_Problem statement_
Copy the entries exactly, through the "### Описательная информация" line.

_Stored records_
+++
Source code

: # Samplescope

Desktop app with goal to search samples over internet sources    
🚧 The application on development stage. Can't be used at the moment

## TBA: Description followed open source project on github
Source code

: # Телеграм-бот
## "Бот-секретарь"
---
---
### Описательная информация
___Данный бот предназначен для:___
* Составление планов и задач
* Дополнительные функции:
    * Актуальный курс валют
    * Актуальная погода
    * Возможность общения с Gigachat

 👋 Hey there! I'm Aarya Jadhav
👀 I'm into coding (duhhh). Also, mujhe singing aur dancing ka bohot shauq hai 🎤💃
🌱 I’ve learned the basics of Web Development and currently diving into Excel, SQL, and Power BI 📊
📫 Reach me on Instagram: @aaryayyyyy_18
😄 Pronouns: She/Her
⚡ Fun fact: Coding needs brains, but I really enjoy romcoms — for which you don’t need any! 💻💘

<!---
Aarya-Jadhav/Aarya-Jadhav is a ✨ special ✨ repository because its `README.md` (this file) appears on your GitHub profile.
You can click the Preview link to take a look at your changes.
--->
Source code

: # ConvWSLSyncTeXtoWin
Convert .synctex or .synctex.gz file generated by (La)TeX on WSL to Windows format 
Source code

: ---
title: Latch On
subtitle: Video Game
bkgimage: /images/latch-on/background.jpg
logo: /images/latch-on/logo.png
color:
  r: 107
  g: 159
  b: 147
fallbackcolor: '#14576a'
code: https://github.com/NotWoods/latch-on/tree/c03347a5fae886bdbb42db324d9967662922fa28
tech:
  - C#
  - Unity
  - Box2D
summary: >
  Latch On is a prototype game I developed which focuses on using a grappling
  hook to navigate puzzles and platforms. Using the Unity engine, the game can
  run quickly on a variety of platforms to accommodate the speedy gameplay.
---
+++
_Answer below_
Source code

: # Samplescope

Desktop app with goal to search samples over internet sources    
🚧 The application on development stage. Can't be used at the moment

## TBA: Description followed open source project on github
Source code

: # Телеграм-бот
## "Бот-секретарь"
---
---
### Описательная информация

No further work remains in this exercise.